Sometimes during times of disaster and great evil it is the ordinary people who step up to the plate–people no one would have expected to become great heroes.
Witold Pilecki was such a man. A member of the Polish resistance during WWII, he volunteered go to Auschwitz as a prisoner so he could report on conditions to the Allies and expose German atrocities.
Witold was an ordinary man with a wife and two children. Shortly after Germany invaded Poland and the soldiers in his division were killed or scattered, Witold wanted to continue to do his part. So he assumed a fake identity, positioned himself where he knew there would be a German raid, and waited to be captured and taken to the camp. From the camp Witold smuggled out coded messages that made their way back to the Polish resistance, and ultimately to the War Command in London. Witold also helped keep up the morale of prisoners among conditions of unimaginable suffering and fear. The conditions were so bad that in one of his messages Witold begged Allied forces to bomb the camp to put him and the other prisoner’s out of their misery.
Witold was able to gradually develop a resistance network within the camp, mainly among the other inmates but it also included some sympathetic Germans. Using these contacts, he obtained exact details about the numbers of mass executions. Witold watched and documented the transition of Auschwitz from simply one of German’s many prison camps to a machine for killing on an industrial scale.
Many of Witold’s diaries and coded messages have only recently come to light. Last year, journalist Jack Fairweather published an account of Witold Pilecki’s daring mission, following years of meticulous research. The book is not pleasant reading, as the details of what happened at Auschwitz defy comprehension. But at the same time the book is uplifting and inspiring, since it shows an ordinary man working in obscurity to save innocent people.

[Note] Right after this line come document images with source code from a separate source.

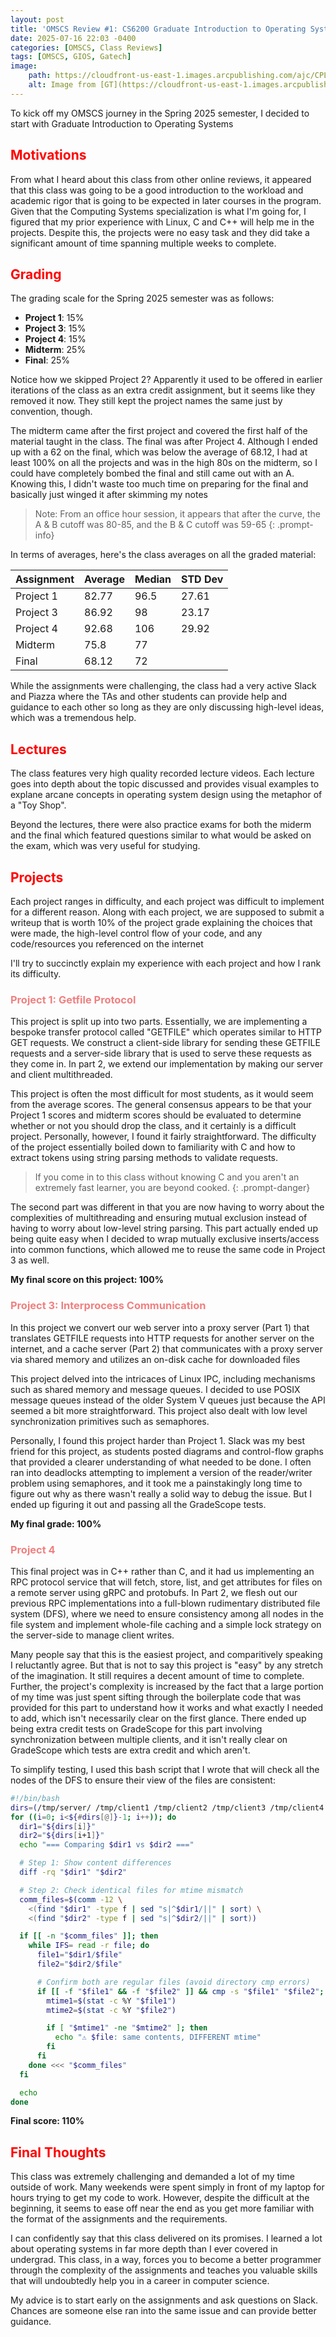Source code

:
 ```yaml
---
layout: post
title: 'OMSCS Review #1: CS6200 Graduate Introduction to Operating Systems'
date: 2025-07-16 22:03 -0400
categories: [OMSCS, Class Reviews]
tags: [OMSCS, GIOS, Gatech]
image:
    path: https://cloudfront-us-east-1.images.arcpublishing.com/ajc/CPLKGQDZU3MT46H6NGLNYEEIMU.jpg
    alt: Image from [GT](https://cloudfront-us-east-1.images.arcpublishing.com/ajc/CPLKGQDZU3MT46H6NGLNYEEIMU.jpg)
---
```


To kick off my OMSCS journey in the Spring 2025 semester, I decided to start with Graduate Introduction to Operating Systems

## <span style="color:red">Motivations</span>

From what I heard about this class from other online reviews, it appeared that this class was going to be a good introduction to the workload and academic rigor that is going to be expected in later courses in the program. Given that the Computing Systems specialization is what I'm going for, I figured that my prior experience with Linux, C and C++ will help me in the projects. Despite this, the projects were no easy task and they did take a significant amount of time spanning multiple weeks to complete.

## <span style="color:red">Grading</span> 

The grading scale for the Spring 2025 semester was as follows:

- **Project 1**: 15%
- **Project 3**: 15%
- **Project 4**: 15%
- **Midterm**: 25%
- **Final**: 25%

Notice how we skipped Project 2? Apparently it used to be offered in earlier iterations of the class as an extra credit assignment, but it seems like they removed it now. They still kept the project names the same just by convention, though.

The midterm came after the first project and covered the first half of the material taught in the class. The final was after Project 4. Although I ended up with a 62 on the final, which was below the average of 68.12, I had at least 100% on all the projects and was in the high 80s on the midterm, so I could have completely bombed the final and still came out with an A. Knowing this, I didn't waste too much time on preparing for the final and basically just winged it after skimming my notes

> Note: From an office hour session, it appears that after the curve, the A & B cutoff was 80-85, and the B & C cutoff was 59-65
{: .prompt-info}

In terms of averages, here's the class averages on all the graded material:

| Assignment | Average | Median  | STD Dev  |
| --------   | ------- | ------- |  ------- |
| Project 1  | 82.77   | 96.5    | 27.61    |
| Project 3  | 86.92   | 98      | 23.17    |
| Project 4  | 92.68   | 106     | 29.92    |
| Midterm    | 75.8    | 77      |          |
| Final      | 68.12   | 72      |          |

While the assignments were challenging, the class had a very active Slack and Piazza where the TAs and other students can provide help and guidance to each other so long as they are only discussing high-level ideas, which was a tremendous help. 

## <span style="color:red">Lectures</span>

The class features very high quality recorded lecture videos. Each lecture goes into depth about the topic discussed and provides visual examples to explane arcane concepts in operating system design using the metaphor of a "Toy Shop". 

Beyond the lectures, there were also practice exams for both the miderm and the final which featured questions similar to what would be asked on the exam, which was very useful for studying.

## <span style="color:red">Projects</span>

Each project ranges in difficulty, and each project was difficult to implement for a different reason. Along with each project, we are supposed to submit a writeup that is worth 10% of the project grade explaining the choices that were made, the high-level control flow of your code, and any code/resources you referenced on the internet

 I'll try to succinctly explain my experience with each project and how I rank its difficulty.

### <span style="color:lightcoral">Project 1: Getfile Protocol</span>

This project is split up into two parts. Essentially, we are implementing a bespoke transfer protocol called "GETFILE" which operates similar to HTTP GET requests. We construct a client-side library for sending these GETFILE requests and a server-side library that is used to serve these requests as they come in. In part 2, we extend our implementation by making our server and client multithreaded.

This project is often the most difficult for most students, as it would seem from the average scores. The general consensus appears to be that your Project 1 scores and midterm scores should be evaluated to determine whether or not you should drop the class, and it certainly is a difficult project. Personally, however, I found it fairly straightforward. The difficulty of the project essentially boiled down to familiarity with C and how to extract tokens using string parsing methods to validate requests. 

> If you come in to this class without knowing C and you aren't an extremely fast learner, you are beyond cooked.
{: .prompt-danger}

The second part was different in that you are now having to worry about the complexities of multithreading and ensuring mutual exclusion instead of having to worry about low-level string parsing. This part actually ended up being quite easy when I decided to wrap mutually exclusive inserts/access into common functions, which allowed me to reuse the same code in Project 3 as well.

**My final score on this project: 100%**

### <span style="color:lightcoral">Project 3: Interprocess Communication</span>

In this project we convert our web server into a proxy server (Part 1) that translates GETFILE requests into HTTP requests for another server on the internet, and a cache server (Part 2) that communicates with a proxy server via shared memory and utilizes an on-disk cache for downloaded files

This project delved into the intricaces of Linux IPC, including mechanisms such as shared memory and message queues. I decided to use POSIX message queues instead of the older System V queues just because the API seemed a bit more straightforward. This project also dealt with low level synchronization primitives such as semaphores.

Personally, I found this project harder than Project 1. Slack was my best friend for this project, as students posted diagrams and control-flow graphs that provided a clearer understanding of what needed to be done. I often ran into deadlocks attempting to implement a version of the reader/writer problem using semaphores, and it took me a painstakingly long time to figure out why as there wasn't really a solid way to debug the issue. But I ended up figuring it out and passing all the GradeScope tests.

**My final grade: 100%**

### <span style="color:lightcoral">Project 4</span>

This final project was in C++ rather than C, and it had us implementing an RPC protocol service that will fetch, store, list, and get attributes for files on a remote server using gRPC and protobufs. In Part 2, we flesh out our previous RPC implementations into a full-blown rudimentary distributed file system (DFS), where we need to ensure consistency among all nodes in the file system and implement whole-file caching and a simple lock strategy on the server-side to manage client writes.

Many people say that this is the easiest project, and comparitively speaking I reluctantly agree. But that is not to say this project is "easy" by any stretch of the imagination. It still requires a decent amount of time to complete. Further, the project's complexity is increased by the fact that a large portion of my time was just spent sifting through the boilerplate code that was provided for this part to understand how it works and what exactly I needed to add, which isn't necessarily clear on the first glance. There ended up being extra credit tests on GradeScope for this part involving synchronization between multiple clients, and it isn't really clear on GradeScope which tests are extra credit and which aren't. 

To simplify testing, I used this bash script that I wrote that will check all the nodes of the DFS to ensure their view of the files are consistent:

```bash
#!/bin/bash
dirs=(/tmp/server/ /tmp/client1 /tmp/client2 /tmp/client3 /tmp/client4 /tmp/client5);
for ((i=0; i<${#dirs[@]}-1; i++)); do
  dir1="${dirs[i]}"
  dir2="${dirs[i+1]}"
  echo "=== Comparing $dir1 vs $dir2 ==="

  # Step 1: Show content differences
  diff -rq "$dir1" "$dir2"

  # Step 2: Check identical files for mtime mismatch
  comm_files=$(comm -12 \
    <(find "$dir1" -type f | sed "s|^$dir1/||" | sort) \
    <(find "$dir2" -type f | sed "s|^$dir2/||" | sort))

  if [[ -n "$comm_files" ]]; then
    while IFS= read -r file; do
      file1="$dir1/$file"
      file2="$dir2/$file"

      # Confirm both are regular files (avoid directory cmp errors)
      if [[ -f "$file1" && -f "$file2" ]] && cmp -s "$file1" "$file2"; then
        mtime1=$(stat -c %Y "$file1")
        mtime2=$(stat -c %Y "$file2")

        if [ "$mtime1" -ne "$mtime2" ]; then
          echo "⚠ $file: same contents, DIFFERENT mtime"
        fi
      fi
    done <<< "$comm_files"
  fi

  echo
done
```

**Final score: 110%**

## <span style="color:red">Final Thoughts</span>

This class was extremely challenging and demanded a lot of my time outside of work. Many weekends were spent simply in front of my laptop for hours trying to get my code to work. However, despite the difficult at the beginning, it seems to ease off near the end as you get more familiar with the format of the assignments and the requirements.

I can confidently say that this class delivered on its promises. I learned a lot about operating systems in far more depth than I ever covered in undergrad. This class, in a way, forces you to become a better programmer through the complexity of the assignments and teaches you valuable skills that will undoubtedly help you in a career in computer science.

My advice is to start early on the assignments and ask questions on Slack. Chances are someone else ran into the same issue and can provide better guidance.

After the war, Witold continued to be haunted by what happened in the camp, and never stopped writing reports about what he observed. One of these reflections contained the following observation:
“I have listened to many confessions of my friends before their deaths. They all reacted in the same unexpected manner: they regretted they hadn’t given enough to other people, of their hearts, of the truth…the only thing that remained after them on Earth, the only thing that was positive and had a lasting value, was what they could give of themselves to others.”